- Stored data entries
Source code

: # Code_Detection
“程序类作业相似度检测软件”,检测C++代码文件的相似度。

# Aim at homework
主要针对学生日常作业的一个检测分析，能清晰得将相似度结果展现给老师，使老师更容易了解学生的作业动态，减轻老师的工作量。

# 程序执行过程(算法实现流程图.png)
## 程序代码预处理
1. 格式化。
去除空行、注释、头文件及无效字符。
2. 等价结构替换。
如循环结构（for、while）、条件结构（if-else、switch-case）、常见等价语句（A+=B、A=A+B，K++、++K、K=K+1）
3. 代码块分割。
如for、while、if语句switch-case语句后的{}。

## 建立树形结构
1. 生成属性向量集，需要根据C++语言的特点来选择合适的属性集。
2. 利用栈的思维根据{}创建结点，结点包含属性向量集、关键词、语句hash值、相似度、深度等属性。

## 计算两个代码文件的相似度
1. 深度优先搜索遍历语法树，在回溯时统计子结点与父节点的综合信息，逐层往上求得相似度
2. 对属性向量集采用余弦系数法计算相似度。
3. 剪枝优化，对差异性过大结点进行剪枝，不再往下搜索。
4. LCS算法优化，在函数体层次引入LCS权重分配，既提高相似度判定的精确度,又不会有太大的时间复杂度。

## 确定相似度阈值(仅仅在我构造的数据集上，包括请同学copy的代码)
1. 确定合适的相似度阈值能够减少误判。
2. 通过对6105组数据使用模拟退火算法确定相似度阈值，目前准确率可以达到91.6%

* * *

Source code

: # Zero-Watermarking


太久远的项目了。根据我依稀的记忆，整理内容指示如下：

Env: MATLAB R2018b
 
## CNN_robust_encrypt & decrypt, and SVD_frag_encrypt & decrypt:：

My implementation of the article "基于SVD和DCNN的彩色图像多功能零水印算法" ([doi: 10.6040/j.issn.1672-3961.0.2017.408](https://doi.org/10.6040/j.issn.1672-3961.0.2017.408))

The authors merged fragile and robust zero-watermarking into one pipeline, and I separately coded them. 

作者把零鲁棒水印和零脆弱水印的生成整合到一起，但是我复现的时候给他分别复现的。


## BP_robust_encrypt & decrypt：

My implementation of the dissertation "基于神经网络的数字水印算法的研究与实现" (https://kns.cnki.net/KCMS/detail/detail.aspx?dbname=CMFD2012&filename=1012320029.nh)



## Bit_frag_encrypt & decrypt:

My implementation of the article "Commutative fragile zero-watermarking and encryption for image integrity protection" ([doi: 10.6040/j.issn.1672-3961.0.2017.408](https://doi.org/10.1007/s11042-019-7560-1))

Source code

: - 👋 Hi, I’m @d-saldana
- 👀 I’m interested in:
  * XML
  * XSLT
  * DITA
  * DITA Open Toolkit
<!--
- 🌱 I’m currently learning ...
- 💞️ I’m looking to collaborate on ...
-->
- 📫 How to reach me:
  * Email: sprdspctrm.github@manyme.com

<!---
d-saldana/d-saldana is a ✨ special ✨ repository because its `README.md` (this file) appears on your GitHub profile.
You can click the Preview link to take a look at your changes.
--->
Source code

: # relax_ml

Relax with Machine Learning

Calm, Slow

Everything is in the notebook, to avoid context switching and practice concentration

* * *

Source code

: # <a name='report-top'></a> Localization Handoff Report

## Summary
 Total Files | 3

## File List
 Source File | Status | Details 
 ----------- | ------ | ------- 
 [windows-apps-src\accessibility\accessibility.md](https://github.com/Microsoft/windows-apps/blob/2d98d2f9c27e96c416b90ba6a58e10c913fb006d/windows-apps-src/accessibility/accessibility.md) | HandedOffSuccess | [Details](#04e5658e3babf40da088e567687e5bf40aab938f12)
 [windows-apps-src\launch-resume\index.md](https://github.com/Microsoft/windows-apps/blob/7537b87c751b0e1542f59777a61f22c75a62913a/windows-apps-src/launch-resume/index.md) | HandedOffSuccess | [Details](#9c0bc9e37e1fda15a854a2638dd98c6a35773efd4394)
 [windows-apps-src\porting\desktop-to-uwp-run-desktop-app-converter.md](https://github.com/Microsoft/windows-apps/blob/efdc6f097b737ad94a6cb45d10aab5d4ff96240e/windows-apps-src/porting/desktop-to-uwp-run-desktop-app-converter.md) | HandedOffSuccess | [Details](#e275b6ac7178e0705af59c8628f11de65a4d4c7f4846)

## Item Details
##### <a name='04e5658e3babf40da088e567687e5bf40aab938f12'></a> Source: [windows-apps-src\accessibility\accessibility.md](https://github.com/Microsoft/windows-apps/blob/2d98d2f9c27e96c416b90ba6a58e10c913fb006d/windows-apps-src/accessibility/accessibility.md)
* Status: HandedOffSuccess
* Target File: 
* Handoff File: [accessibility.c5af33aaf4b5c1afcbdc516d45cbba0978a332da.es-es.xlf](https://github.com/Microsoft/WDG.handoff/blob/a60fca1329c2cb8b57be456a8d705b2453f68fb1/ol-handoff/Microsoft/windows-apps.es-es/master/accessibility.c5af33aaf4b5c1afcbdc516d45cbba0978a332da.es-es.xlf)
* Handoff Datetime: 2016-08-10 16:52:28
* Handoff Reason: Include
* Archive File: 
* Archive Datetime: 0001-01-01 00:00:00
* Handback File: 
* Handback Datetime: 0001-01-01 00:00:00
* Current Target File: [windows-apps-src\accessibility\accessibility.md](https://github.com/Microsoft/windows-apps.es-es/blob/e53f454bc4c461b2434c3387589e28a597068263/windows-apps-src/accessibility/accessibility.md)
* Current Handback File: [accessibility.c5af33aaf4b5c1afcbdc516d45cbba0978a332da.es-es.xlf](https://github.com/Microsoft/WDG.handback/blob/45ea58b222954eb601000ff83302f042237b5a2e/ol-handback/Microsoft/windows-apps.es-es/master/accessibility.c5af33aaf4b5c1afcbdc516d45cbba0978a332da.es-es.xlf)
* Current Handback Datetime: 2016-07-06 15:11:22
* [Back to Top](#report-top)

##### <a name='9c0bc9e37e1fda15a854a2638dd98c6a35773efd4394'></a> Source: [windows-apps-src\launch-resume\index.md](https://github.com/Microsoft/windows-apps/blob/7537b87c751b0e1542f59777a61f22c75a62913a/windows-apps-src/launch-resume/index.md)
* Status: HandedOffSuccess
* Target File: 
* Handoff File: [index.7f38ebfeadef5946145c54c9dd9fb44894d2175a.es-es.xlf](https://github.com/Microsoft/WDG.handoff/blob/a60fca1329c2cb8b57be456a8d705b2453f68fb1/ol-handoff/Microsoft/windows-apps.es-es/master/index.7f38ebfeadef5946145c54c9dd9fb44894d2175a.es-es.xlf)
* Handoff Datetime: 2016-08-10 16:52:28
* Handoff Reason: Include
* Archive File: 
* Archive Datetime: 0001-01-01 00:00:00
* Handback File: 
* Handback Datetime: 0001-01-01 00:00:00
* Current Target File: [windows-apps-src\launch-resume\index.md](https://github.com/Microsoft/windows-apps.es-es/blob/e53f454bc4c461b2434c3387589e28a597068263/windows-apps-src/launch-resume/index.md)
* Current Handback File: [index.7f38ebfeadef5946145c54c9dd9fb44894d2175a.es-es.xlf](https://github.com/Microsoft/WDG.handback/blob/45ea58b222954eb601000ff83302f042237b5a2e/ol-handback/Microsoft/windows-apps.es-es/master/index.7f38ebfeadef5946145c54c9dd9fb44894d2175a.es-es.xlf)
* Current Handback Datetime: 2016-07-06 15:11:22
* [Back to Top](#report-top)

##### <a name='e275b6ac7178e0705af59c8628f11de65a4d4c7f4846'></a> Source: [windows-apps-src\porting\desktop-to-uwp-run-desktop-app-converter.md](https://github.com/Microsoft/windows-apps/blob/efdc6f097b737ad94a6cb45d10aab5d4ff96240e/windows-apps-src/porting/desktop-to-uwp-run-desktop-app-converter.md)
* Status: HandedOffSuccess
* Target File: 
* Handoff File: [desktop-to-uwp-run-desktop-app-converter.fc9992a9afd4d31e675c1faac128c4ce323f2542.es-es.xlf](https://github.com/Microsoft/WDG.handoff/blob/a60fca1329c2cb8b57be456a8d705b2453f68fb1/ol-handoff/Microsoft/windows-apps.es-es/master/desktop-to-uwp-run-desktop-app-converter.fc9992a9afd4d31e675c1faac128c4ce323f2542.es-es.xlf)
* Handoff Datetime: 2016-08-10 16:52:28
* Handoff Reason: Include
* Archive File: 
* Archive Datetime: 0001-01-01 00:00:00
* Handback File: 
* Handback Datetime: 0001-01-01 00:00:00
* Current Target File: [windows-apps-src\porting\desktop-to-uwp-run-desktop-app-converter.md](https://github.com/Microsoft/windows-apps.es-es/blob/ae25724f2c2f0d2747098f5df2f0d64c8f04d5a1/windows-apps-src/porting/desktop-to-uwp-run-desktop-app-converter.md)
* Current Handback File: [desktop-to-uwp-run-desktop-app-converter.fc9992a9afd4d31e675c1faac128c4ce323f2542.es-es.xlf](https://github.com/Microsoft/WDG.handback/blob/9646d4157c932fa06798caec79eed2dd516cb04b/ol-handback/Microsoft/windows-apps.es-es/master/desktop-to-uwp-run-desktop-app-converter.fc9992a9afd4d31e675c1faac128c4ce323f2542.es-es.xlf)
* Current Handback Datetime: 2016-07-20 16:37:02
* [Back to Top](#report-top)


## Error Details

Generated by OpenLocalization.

- Your task
Output the lines of the records above exactly as they appear, from the line containing "## File List" through the line containing "## Item Details".

- Your response
## File List
 Source File | Status | Details 
 ----------- | ------ | ------- 
 [windows-apps-src\accessibility\accessibility.md](https://github.com/Microsoft/windows-apps/blob/2d98d2f9c27e96c416b90ba6a58e10c913fb006d/windows-apps-src/accessibility/accessibility.md) | HandedOffSuccess | [Details](#04e5658e3babf40da088e567687e5bf40aab938f12)
 [windows-apps-src\launch-resume\index.md](https://github.com/Microsoft/windows-apps/blob/7537b87c751b0e1542f59777a61f22c75a62913a/windows-apps-src/launch-resume/index.md) | HandedOffSuccess | [Details](#9c0bc9e37e1fda15a854a2638dd98c6a35773efd4394)
 [windows-apps-src\porting\desktop-to-uwp-run-desktop-app-converter.md](https://github.com/Microsoft/windows-apps/blob/efdc6f097b737ad94a6cb45d10aab5d4ff96240e/windows-apps-src/porting/desktop-to-uwp-run-desktop-app-converter.md) | HandedOffSuccess | [Details](#e275b6ac7178e0705af59c8628f11de65a4d4c7f4846)

## Item Details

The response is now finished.